#### [Material provided]
---
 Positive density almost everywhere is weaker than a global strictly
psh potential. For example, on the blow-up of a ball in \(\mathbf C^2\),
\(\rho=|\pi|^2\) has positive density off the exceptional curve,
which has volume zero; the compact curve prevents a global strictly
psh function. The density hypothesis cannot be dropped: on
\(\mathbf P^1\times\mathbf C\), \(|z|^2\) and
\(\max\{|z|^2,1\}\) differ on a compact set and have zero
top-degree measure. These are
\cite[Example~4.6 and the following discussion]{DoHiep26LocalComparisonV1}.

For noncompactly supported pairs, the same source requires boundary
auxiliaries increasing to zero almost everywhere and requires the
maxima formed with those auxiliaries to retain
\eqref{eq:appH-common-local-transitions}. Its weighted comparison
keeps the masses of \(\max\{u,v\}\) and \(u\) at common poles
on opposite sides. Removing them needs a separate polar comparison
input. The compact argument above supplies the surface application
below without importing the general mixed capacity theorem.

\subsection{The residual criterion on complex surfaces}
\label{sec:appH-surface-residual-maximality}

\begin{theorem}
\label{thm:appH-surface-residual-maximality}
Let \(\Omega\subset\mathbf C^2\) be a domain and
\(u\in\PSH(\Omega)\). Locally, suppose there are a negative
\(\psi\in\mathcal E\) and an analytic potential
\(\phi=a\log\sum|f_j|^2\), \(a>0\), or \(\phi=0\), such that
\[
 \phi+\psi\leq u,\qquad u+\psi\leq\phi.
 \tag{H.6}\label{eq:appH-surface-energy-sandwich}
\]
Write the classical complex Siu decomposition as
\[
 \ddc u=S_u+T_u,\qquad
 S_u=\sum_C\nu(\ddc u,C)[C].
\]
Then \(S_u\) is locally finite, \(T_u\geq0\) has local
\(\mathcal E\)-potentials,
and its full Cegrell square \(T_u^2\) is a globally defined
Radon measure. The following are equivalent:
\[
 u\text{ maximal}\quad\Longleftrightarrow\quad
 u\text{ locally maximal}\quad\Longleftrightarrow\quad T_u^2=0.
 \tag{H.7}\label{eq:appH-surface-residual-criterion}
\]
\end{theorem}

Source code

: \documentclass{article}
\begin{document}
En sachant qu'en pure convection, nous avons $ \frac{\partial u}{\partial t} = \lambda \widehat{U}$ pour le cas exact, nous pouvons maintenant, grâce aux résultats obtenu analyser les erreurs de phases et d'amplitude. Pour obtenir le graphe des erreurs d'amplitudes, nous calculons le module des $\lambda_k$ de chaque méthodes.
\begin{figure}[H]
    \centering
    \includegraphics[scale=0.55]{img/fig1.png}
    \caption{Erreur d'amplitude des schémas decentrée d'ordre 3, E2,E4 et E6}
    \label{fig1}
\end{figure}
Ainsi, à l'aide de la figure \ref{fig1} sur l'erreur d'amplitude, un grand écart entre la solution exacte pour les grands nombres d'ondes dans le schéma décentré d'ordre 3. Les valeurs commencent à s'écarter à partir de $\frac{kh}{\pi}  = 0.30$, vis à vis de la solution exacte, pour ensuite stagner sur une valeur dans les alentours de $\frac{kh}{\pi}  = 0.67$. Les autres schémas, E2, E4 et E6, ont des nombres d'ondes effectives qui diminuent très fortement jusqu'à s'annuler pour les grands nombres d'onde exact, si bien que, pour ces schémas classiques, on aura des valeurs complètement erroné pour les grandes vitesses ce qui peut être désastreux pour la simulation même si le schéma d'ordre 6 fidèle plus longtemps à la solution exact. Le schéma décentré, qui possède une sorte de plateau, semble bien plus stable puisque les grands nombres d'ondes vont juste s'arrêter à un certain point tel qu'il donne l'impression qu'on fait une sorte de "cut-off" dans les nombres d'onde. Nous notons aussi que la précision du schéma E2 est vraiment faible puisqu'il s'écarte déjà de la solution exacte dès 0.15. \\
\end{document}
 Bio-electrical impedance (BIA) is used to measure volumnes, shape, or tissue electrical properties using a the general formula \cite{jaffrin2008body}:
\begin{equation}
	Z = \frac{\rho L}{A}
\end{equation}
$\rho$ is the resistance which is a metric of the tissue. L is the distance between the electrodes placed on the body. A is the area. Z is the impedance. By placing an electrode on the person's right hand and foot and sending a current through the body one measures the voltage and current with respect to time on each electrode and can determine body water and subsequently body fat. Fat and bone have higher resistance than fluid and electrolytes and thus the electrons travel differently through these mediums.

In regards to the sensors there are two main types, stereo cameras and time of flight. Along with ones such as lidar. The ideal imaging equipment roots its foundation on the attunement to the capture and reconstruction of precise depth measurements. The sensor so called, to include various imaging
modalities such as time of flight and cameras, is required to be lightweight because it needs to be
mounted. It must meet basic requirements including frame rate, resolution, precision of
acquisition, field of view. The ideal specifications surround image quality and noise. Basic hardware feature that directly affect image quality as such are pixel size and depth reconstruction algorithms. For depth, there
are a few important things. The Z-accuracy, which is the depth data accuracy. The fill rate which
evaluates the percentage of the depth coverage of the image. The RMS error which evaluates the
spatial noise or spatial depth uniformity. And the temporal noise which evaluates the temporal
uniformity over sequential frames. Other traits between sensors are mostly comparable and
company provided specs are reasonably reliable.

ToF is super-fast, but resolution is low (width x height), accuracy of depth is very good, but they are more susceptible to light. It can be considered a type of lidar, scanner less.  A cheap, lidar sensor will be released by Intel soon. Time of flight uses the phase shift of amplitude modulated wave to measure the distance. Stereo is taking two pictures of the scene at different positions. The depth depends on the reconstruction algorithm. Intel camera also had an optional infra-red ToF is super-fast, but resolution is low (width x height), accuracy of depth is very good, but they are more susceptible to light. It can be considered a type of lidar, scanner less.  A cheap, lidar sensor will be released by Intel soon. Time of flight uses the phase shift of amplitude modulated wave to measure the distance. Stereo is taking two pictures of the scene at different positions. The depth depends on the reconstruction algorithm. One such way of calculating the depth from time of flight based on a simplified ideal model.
---
#### [What you are asked to do]
Pull every line containing the word "maximality" out of the listing.

#### [Answer area]
\label{sec:appH-surface-residual-maximality}
\label{thm:appH-surface-residual-maximality}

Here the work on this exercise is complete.